- [EXTRACTED DATA]
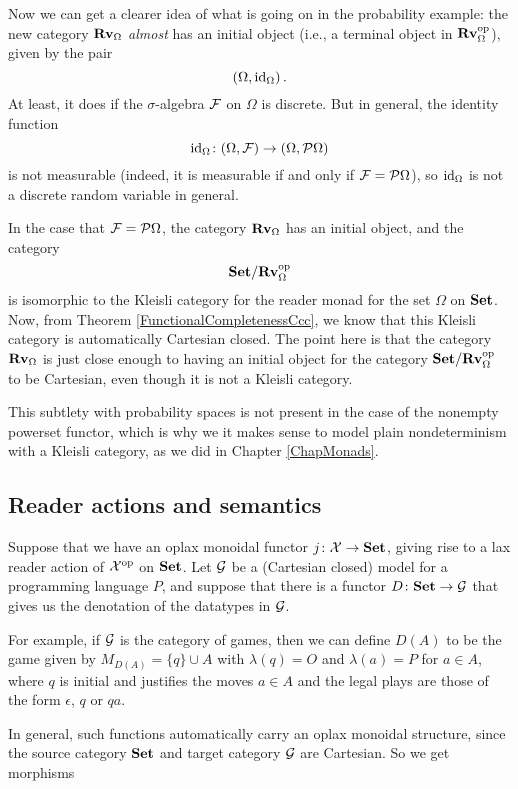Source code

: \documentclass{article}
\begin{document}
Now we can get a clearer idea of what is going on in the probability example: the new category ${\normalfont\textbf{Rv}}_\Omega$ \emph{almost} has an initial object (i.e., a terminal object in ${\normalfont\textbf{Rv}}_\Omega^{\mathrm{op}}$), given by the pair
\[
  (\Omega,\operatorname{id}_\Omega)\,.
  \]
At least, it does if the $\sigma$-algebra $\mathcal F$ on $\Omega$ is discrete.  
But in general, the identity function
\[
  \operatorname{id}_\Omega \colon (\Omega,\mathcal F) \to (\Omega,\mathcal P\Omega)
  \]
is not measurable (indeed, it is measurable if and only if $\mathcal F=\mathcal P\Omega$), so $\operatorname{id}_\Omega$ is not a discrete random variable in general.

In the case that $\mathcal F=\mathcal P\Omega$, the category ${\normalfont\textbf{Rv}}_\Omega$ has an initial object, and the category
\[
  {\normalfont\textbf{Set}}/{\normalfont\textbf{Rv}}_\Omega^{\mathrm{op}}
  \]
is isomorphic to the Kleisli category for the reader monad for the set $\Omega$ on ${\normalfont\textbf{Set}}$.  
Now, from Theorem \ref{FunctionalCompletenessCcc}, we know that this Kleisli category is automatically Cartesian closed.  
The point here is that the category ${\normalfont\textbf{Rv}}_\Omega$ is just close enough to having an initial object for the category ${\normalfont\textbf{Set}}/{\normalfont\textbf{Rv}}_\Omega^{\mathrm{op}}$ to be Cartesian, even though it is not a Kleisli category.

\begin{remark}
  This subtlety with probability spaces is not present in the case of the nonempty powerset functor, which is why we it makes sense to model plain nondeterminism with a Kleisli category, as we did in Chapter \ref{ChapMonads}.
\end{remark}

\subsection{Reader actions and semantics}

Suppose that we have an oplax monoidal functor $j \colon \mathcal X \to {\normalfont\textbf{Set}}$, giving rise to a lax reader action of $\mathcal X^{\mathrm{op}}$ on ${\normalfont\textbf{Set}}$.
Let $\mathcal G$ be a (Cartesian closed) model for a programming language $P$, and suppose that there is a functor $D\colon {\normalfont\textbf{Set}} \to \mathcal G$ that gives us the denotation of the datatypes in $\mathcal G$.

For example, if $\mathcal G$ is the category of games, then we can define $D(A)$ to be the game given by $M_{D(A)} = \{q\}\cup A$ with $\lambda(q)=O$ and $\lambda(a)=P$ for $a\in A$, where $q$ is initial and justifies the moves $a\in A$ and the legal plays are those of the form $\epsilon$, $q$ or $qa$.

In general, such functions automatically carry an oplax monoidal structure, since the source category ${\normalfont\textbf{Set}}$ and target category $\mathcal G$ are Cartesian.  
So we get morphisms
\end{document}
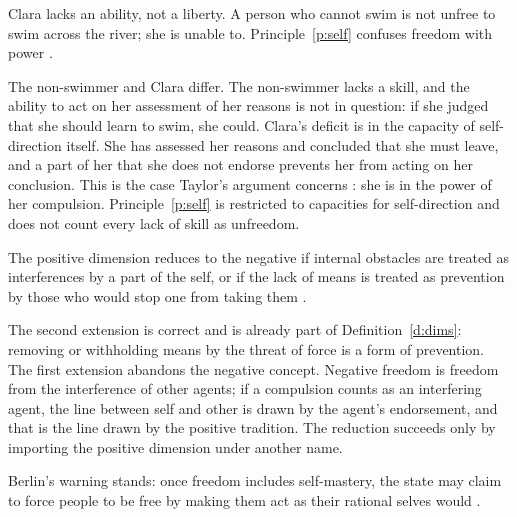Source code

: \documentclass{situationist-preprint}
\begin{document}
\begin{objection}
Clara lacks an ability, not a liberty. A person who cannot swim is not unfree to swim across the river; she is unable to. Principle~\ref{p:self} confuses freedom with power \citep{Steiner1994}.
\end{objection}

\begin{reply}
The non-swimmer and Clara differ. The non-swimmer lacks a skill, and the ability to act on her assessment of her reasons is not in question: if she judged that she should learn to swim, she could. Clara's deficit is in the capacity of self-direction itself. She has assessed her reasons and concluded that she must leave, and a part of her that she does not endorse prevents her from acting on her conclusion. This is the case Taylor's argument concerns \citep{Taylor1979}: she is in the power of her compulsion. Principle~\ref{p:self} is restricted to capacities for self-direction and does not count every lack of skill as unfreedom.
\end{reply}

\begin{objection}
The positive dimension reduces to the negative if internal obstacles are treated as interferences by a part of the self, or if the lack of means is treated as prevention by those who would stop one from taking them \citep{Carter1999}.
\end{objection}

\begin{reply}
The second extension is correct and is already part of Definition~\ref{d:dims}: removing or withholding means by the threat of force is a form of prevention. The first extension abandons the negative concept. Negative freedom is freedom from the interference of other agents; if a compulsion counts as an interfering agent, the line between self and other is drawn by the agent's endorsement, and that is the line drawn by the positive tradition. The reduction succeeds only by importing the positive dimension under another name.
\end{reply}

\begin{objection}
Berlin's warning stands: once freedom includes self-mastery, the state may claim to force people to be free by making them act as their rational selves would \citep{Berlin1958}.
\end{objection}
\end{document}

- [WHAT NEEDS TO BE DONE]
For each line of the material that contains the word "discrete", make a copy.

- [EXERCISE OUTPUT]
At least, it does if the $\sigma$-algebra $\mathcal F$ on $\Omega$ is discrete.  
is not measurable (indeed, it is measurable if and only if $\mathcal F=\mathcal P\Omega$), so $\operatorname{id}_\Omega$ is not a discrete random variable in general.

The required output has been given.